[WHAT TO WORK ON]: Exact copies of all the entries are required, and no pictures should appear in them.

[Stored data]

==================================================

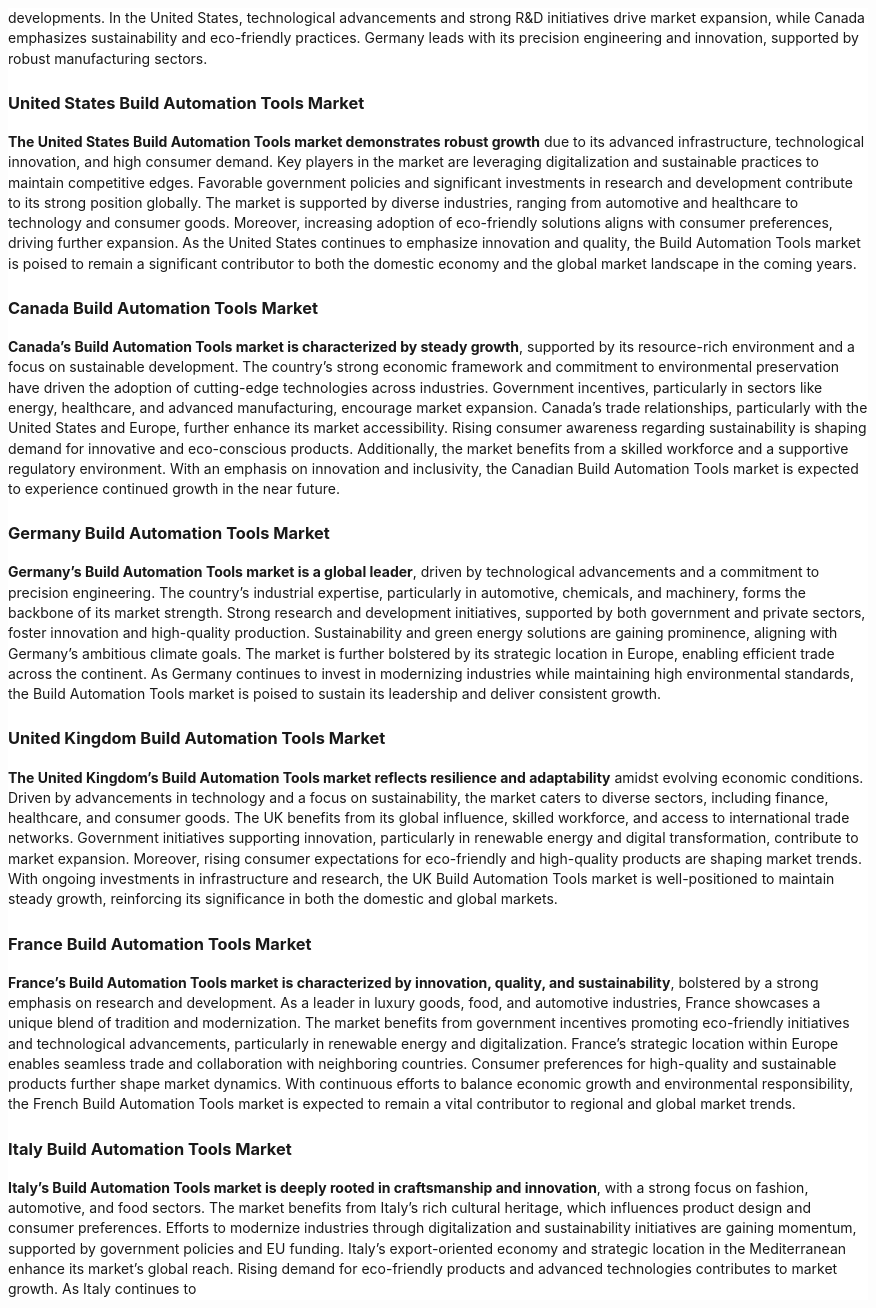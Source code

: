developments. In the United States, technological advancements and strong R&amp;D initiatives drive market expansion, while Canada emphasizes sustainability and eco-friendly practices. Germany leads with its precision engineering and innovation, supported by robust manufacturing sectors.</span></em></p></blockquote><h3><strong>United States Build Automation Tools Market</strong></h3><p><strong>The United States Build Automation Tools market demonstrates robust growth</strong> due to its advanced infrastructure, technological innovation, and high consumer demand. Key players in the market are leveraging digitalization and sustainable practices to maintain competitive edges. Favorable government policies and significant investments in research and development contribute to its strong position globally. The market is supported by diverse industries, ranging from automotive and healthcare to technology and consumer goods. Moreover, increasing adoption of eco-friendly solutions aligns with consumer preferences, driving further expansion. As the United States continues to emphasize innovation and quality, the Build Automation Tools market is poised to remain a significant contributor to both the domestic economy and the global market landscape in the coming years.</p><h3><strong>Canada Build Automation Tools Market</strong></h3><p><strong>Canada&rsquo;s Build Automation Tools market is characterized by steady growth</strong>, supported by its resource-rich environment and a focus on sustainable development. The country&rsquo;s strong economic framework and commitment to environmental preservation have driven the adoption of cutting-edge technologies across industries. Government incentives, particularly in sectors like energy, healthcare, and advanced manufacturing, encourage market expansion. Canada&rsquo;s trade relationships, particularly with the United States and Europe, further enhance its market accessibility. Rising consumer awareness regarding sustainability is shaping demand for innovative and eco-conscious products. Additionally, the market benefits from a skilled workforce and a supportive regulatory environment. With an emphasis on innovation and inclusivity, the Canadian Build Automation Tools market is expected to experience continued growth in the near future.</p><h3><strong>Germany Build Automation Tools Market</strong></h3><p><strong>Germany&rsquo;s Build Automation Tools market is a global leader</strong>, driven by technological advancements and a commitment to precision engineering. The country&rsquo;s industrial expertise, particularly in automotive, chemicals, and machinery, forms the backbone of its market strength. Strong research and development initiatives, supported by both government and private sectors, foster innovation and high-quality production. Sustainability and green energy solutions are gaining prominence, aligning with Germany&rsquo;s ambitious climate goals. The market is further bolstered by its strategic location in Europe, enabling efficient trade across the continent. As Germany continues to invest in modernizing industries while maintaining high environmental standards, the Build Automation Tools market is poised to sustain its leadership and deliver consistent growth.</p><h3><strong>United Kingdom Build Automation Tools Market</strong></h3><p><strong>The United Kingdom&rsquo;s Build Automation Tools market reflects resilience and adaptability</strong> amidst evolving economic conditions. Driven by advancements in technology and a focus on sustainability, the market caters to diverse sectors, including finance, healthcare, and consumer goods. The UK benefits from its global influence, skilled workforce, and access to international trade networks. Government initiatives supporting innovation, particularly in renewable energy and digital transformation, contribute to market expansion. Moreover, rising consumer expectations for eco-friendly and high-quality products are shaping market trends. With ongoing investments in infrastructure and research, the UK Build Automation Tools market is well-positioned to maintain steady growth, reinforcing its significance in both the domestic and global markets.</p><h3><strong>France Build Automation Tools Market</strong></h3><p><strong>France&rsquo;s Build Automation Tools market is characterized by innovation, quality, and sustainability</strong>, bolstered by a strong emphasis on research and development. As a leader in luxury goods, food, and automotive industries, France showcases a unique blend of tradition and modernization. The market benefits from government incentives promoting eco-friendly initiatives and technological advancements, particularly in renewable energy and digitalization. France&rsquo;s strategic location within Europe enables seamless trade and collaboration with neighboring countries. Consumer preferences for high-quality and sustainable products further shape market dynamics. With continuous efforts to balance economic growth and environmental responsibility, the French Build Automation Tools market is expected to remain a vital contributor to regional and global market trends.</p><h3><strong>Italy Build Automation Tools Market</strong></h3><p><strong>Italy&rsquo;s Build Automation Tools market is deeply rooted in craftsmanship and innovation</strong>, with a strong focus on fashion, automotive, and food sectors. The market benefits from Italy&rsquo;s rich cultural heritage, which influences product design and consumer preferences. Efforts to modernize industries through digitalization and sustainability initiatives are gaining momentum, supported by government policies and EU funding. Italy&rsquo;s export-oriented economy and strategic location in the Mediterranean enhance its market&rsquo;s global reach. Rising demand for eco-friendly products and advanced technologies contributes to market growth. As Italy continues to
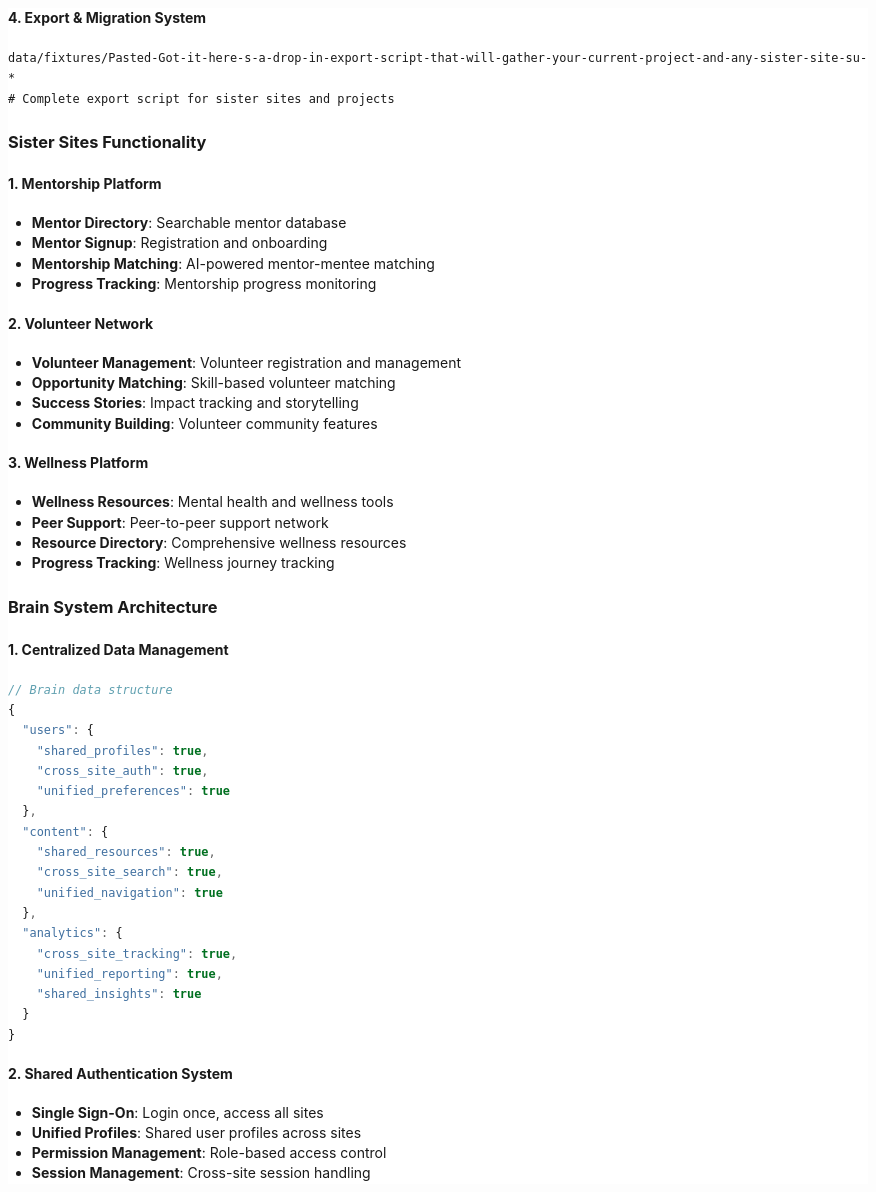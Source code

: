 #### 4. Export & Migration System
```
data/fixtures/Pasted-Got-it-here-s-a-drop-in-export-script-that-will-gather-your-current-project-and-any-sister-site-su-*
# Complete export script for sister sites and projects
```

### Sister Sites Functionality

#### 1. Mentorship Platform
- **Mentor Directory**: Searchable mentor database
- **Mentor Signup**: Registration and onboarding
- **Mentorship Matching**: AI-powered mentor-mentee matching
- **Progress Tracking**: Mentorship progress monitoring

#### 2. Volunteer Network
- **Volunteer Management**: Volunteer registration and management
- **Opportunity Matching**: Skill-based volunteer matching
- **Success Stories**: Impact tracking and storytelling
- **Community Building**: Volunteer community features

#### 3. Wellness Platform
- **Wellness Resources**: Mental health and wellness tools
- **Peer Support**: Peer-to-peer support network
- **Resource Directory**: Comprehensive wellness resources
- **Progress Tracking**: Wellness journey tracking

### Brain System Architecture

#### 1. Centralized Data Management
```javascript
// Brain data structure
{
  "users": {
    "shared_profiles": true,
    "cross_site_auth": true,
    "unified_preferences": true
  },
  "content": {
    "shared_resources": true,
    "cross_site_search": true,
    "unified_navigation": true
  },
  "analytics": {
    "cross_site_tracking": true,
    "unified_reporting": true,
    "shared_insights": true
  }
}
```

#### 2. Shared Authentication System
- **Single Sign-On**: Login once, access all sites
- **Unified Profiles**: Shared user profiles across sites
- **Permission Management**: Role-based access control
- **Session Management**: Cross-site session handling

==================================================

[EXERCISE RESPONSE]:
Source code

:developments. In the United States, technological advancements and strong R&amp;D initiatives drive market expansion, while Canada emphasizes sustainability and eco-friendly practices. Germany leads with its precision engineering and innovation, supported by robust manufacturing sectors.</span></em></p></blockquote><h3><strong>United States Build Automation Tools Market</strong></h3><p><strong>The United States Build Automation Tools market demonstrates robust growth</strong> due to its advanced infrastructure, technological innovation, and high consumer demand. Key players in the market are leveraging digitalization and sustainable practices to maintain competitive edges. Favorable government policies and significant investments in research and development contribute to its strong position globally. The market is supported by diverse industries, ranging from automotive and healthcare to technology and consumer goods. Moreover, increasing adoption of eco-friendly solutions aligns with consumer preferences, driving further expansion. As the United States continues to emphasize innovation and quality, the Build Automation Tools market is poised to remain a significant contributor to both the domestic economy and the global market landscape in the coming years.</p><h3><strong>Canada Build Automation Tools Market</strong></h3><p><strong>Canada&rsquo;s Build Automation Tools market is characterized by steady growth</strong>, supported by its resource-rich environment and a focus on sustainable development. The country&rsquo;s strong economic framework and commitment to environmental preservation have driven the adoption of cutting-edge technologies across industries. Government incentives, particularly in sectors like energy, healthcare, and advanced manufacturing, encourage market expansion. Canada&rsquo;s trade relationships, particularly with the United States and Europe, further enhance its market accessibility. Rising consumer awareness regarding sustainability is shaping demand for innovative and eco-conscious products. Additionally, the market benefits from a skilled workforce and a supportive regulatory environment. With an emphasis on innovation and inclusivity, the Canadian Build Automation Tools market is expected to experience continued growth in the near future.</p><h3><strong>Germany Build Automation Tools Market</strong></h3><p><strong>Germany&rsquo;s Build Automation Tools market is a global leader</strong>, driven by technological advancements and a commitment to precision engineering. The country&rsquo;s industrial expertise, particularly in automotive, chemicals, and machinery, forms the backbone of its market strength. Strong research and development initiatives, supported by both government and private sectors, foster innovation and high-quality production. Sustainability and green energy solutions are gaining prominence, aligning with Germany&rsquo;s ambitious climate goals. The market is further bolstered by its strategic location in Europe, enabling efficient trade across the continent. As Germany continues to invest in modernizing industries while maintaining high environmental standards, the Build Automation Tools market is poised to sustain its leadership and deliver consistent growth.</p><h3><strong>United Kingdom Build Automation Tools Market</strong></h3><p><strong>The United Kingdom&rsquo;s Build Automation Tools market reflects resilience and adaptability</strong> amidst evolving economic conditions. Driven by advancements in technology and a focus on sustainability, the market caters to diverse sectors, including finance, healthcare, and consumer goods. The UK benefits from its global influence, skilled workforce, and access to international trade networks. Government initiatives supporting innovation, particularly in renewable energy and digital transformation, contribute to market expansion. Moreover, rising consumer expectations for eco-friendly and high-quality products are shaping market trends. With ongoing investments in infrastructure and research, the UK Build Automation Tools market is well-positioned to maintain steady growth, reinforcing its significance in both the domestic and global markets.</p><h3><strong>France Build Automation Tools Market</strong></h3><p><strong>France&rsquo;s Build Automation Tools market is characterized by innovation, quality, and sustainability</strong>, bolstered by a strong emphasis on research and development. As a leader in luxury goods, food, and automotive industries, France showcases a unique blend of tradition and modernization. The market benefits from government incentives promoting eco-friendly initiatives and technological advancements, particularly in renewable energy and digitalization. France&rsquo;s strategic location within Europe enables seamless trade and collaboration with neighboring countries. Consumer preferences for high-quality and sustainable products further shape market dynamics. With continuous efforts to balance economic growth and environmental responsibility, the French Build Automation Tools market is expected to remain a vital contributor to regional and global market trends.</p><h3><strong>Italy Build Automation Tools Market</strong></h3><p><strong>Italy&rsquo;s Build Automation Tools market is deeply rooted in craftsmanship and innovation</strong>, with a strong focus on fashion, automotive, and food sectors. The market benefits from Italy&rsquo;s rich cultural heritage, which influences product design and consumer preferences. Efforts to modernize industries through digitalization and sustainability initiatives are gaining momentum, supported by government policies and EU funding. Italy&rsquo;s export-oriented economy and strategic location in the Mediterranean enhance its market&rsquo;s global reach. Rising demand for eco-friendly products and advanced technologies contributes to market growth. As Italy continues to
Source code

: #### 4. Export & Migration System
```
data/fixtures/Pasted-Got-it-here-s-a-drop-in-export-script-that-will-gather-your-current-project-and-any-sister-site-su-*
# Complete export script for sister sites and projects
```

### Sister Sites Functionality

#### 1. Mentorship Platform
- **Mentor Directory**: Searchable mentor database
- **Mentor Signup**: Registration and onboarding
- **Mentorship Matching**: AI-powered mentor-mentee matching
- **Progress Tracking**: Mentorship progress monitoring

#### 2. Volunteer Network
- **Volunteer Management**: Volunteer registration and management
- **Opportunity Matching**: Skill-based volunteer matching
- **Success Stories**: Impact tracking and storytelling
- **Community Building**: Volunteer community features

#### 3. Wellness Platform
- **Wellness Resources**: Mental health and wellness tools
- **Peer Support**: Peer-to-peer support network
- **Resource Directory**: Comprehensive wellness resources
- **Progress Tracking**: Wellness journey tracking

### Brain System Architecture

#### 1. Centralized Data Management
```javascript
// Brain data structure
{
  "users": {
    "shared_profiles": true,
    "cross_site_auth": true,
    "unified_preferences": true
  },
  "content": {
    "shared_resources": true,
    "cross_site_search": true,
    "unified_navigation": true
  },
  "analytics": {
    "cross_site_tracking": true,
    "unified_reporting": true,
    "shared_insights": true
  }
}
```

#### 2. Shared Authentication System
- **Single Sign-On**: Login once, access all sites
- **Unified Profiles**: Shared user profiles across sites
- **Permission Management**: Role-based access control
- **Session Management**: Cross-site session handling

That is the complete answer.